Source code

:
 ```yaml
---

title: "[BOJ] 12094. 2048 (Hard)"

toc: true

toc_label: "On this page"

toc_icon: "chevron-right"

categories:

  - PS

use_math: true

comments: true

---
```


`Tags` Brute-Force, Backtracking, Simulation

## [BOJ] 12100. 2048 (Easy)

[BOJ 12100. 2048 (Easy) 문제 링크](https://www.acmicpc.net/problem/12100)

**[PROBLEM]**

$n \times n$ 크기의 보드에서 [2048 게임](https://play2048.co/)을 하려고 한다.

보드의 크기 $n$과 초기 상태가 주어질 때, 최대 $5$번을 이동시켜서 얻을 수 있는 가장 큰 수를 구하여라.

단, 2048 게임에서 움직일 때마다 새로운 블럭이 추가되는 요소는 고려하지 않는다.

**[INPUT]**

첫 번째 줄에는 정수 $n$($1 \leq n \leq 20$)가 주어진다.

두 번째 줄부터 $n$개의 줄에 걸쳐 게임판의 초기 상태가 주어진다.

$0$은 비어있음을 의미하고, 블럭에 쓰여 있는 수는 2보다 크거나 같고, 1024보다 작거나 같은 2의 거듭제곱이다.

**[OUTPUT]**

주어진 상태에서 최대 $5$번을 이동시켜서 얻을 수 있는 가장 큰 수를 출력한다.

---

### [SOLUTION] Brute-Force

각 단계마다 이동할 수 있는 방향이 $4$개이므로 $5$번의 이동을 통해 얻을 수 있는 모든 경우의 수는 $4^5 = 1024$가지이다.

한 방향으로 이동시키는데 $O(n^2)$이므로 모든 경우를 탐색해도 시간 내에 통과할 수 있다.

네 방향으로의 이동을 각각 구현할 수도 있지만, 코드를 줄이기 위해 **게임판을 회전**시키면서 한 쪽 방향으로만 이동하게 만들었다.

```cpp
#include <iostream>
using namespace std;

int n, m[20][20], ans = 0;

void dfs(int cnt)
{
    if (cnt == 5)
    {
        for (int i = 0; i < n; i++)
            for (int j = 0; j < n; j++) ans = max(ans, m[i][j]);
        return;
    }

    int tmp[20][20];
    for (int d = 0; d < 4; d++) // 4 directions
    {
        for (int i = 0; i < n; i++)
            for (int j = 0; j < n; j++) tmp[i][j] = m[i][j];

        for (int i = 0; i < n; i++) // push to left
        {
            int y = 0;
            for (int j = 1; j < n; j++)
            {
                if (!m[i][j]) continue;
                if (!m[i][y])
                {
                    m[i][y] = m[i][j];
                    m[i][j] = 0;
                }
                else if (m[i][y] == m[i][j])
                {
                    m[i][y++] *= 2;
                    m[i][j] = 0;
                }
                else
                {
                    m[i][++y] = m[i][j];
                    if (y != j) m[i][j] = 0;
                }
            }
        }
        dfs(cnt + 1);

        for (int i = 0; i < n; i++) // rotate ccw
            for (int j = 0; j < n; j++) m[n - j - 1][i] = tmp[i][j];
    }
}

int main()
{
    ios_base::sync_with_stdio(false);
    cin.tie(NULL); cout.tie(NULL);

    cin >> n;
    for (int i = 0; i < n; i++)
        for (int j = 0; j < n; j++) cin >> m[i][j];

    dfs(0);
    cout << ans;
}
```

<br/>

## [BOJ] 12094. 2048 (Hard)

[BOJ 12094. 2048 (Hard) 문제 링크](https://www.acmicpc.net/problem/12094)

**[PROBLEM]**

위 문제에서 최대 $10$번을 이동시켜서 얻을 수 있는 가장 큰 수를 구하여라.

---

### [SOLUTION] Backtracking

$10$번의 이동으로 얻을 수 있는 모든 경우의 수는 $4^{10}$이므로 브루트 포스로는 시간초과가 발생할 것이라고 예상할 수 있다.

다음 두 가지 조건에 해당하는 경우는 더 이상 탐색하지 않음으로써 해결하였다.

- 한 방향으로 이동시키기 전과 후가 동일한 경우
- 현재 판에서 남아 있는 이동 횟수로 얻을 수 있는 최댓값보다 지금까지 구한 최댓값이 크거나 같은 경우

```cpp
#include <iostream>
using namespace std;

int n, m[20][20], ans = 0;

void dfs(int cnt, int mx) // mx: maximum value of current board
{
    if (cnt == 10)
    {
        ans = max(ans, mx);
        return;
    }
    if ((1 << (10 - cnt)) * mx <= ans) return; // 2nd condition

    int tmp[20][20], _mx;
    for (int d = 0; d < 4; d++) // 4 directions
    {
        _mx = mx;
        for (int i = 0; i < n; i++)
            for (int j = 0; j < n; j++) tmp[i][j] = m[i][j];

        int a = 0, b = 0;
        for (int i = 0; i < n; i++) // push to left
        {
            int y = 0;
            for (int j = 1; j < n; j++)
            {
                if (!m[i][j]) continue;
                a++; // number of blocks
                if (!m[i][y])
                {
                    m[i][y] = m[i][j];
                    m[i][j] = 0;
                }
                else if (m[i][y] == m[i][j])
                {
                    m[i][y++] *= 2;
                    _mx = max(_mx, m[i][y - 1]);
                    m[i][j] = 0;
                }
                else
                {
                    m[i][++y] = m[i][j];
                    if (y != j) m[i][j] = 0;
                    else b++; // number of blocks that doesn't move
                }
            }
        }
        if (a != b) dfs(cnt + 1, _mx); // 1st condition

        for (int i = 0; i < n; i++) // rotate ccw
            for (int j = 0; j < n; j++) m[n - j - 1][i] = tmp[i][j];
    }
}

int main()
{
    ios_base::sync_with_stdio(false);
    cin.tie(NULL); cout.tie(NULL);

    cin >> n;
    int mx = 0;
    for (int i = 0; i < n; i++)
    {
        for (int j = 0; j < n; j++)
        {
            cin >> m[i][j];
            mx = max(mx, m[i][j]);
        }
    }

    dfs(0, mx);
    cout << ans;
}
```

*Task statement*
For each line above that holds the string "condition", provide a copy of that line.

*Answer for this exercise*
    if ((1 << (10 - cnt)) * mx <= ans) return; // 2nd condition
        if (a != b) dfs(cnt + 1, _mx); // 1st condition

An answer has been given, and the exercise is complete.